Here, the Defendant does not allege that the affidavits, which are nearly identical in both search warrants, included false information or that the affidavits themselves are objectively unreasonable. Additionally, Defendant does not contend that the judge failed to act in a neutral or detached manner in issuing the search warrants nor that the warrants were facially deficient. Finally, Defendant does not say that any evidence was taken from his person during an unlawful detention or that any such evidence was then used in an affidavit to obtain the search warrants in question. Defendant only contends that the ability to have sought out the search warrants was predicated on an unlawful stop that lacked probable cause.
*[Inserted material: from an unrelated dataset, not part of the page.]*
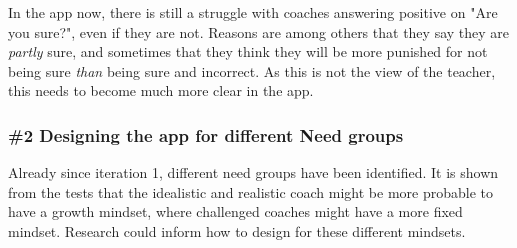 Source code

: In the app now, there is still a struggle with coaches answering positive on "Are you sure?", even if they are not. Reasons are among others that they say they are \textit{partly} sure, and sometimes that they think they will be more punished for not being sure \textit{than} being sure and incorrect. As this is not the view of the teacher, this needs to become much more clear in the app.

\subsubsection{\#2 Designing the app for different Need groups}
Already since iteration 1, different need groups have been identified. It is shown from the tests that the idealistic and realistic coach might be more probable to have a growth mindset, where challenged coaches might have a more fixed mindset. Research could inform how to design for these different mindsets.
Assuming without deciding that Defendant was unlawfully arrested, the Court concludes that any evidence obtained pursuant to the search warrants is admissible under the good faith exception to the exclusionary rule.

III. RECOMMENDATION

Based upon the foregoing, and all of the files, records, and proceedings herein, IT IS HEREBY RECOMMENDED that Defendant's motion to suppress evidence obtained by search and seizure (ECF No. 25) be DENIED. DATED: October 28, 2015

s/Franklin L . Noel


FRANKLIN L. NOEL


United States Magistrate Judge Pursuant to the Local Rules, any party may object to this Report and Recommendation by filing with the Clerk of Court and serving on all parties, on or before November 12, 2015 written objections that specifically identify the portions of the proposed findings or recommendations to which objection is being made, and a brief in support thereof. A party may respond to the objecting party's brief within fourteen (14) days after service thereof. All briefs filed under the rules shall be limited to 3,500 words. A judge shall make a de novo determination of those portions to which objection is made. Unless the parties are prepared to stipulate that the District Court is not required by 28 U.S.C. § 636 to review a transcript of the hearing in order to resolve all objections made to this Report and Recommendation, the party making the objections shall timely order and cause to be filed by November 12, 2015 a complete transcript of the hearing. This Report and Recommendation does not constitute an order or judgment of the District Court, and it is, therefore, not appealable to the Circuit Court of Appeals.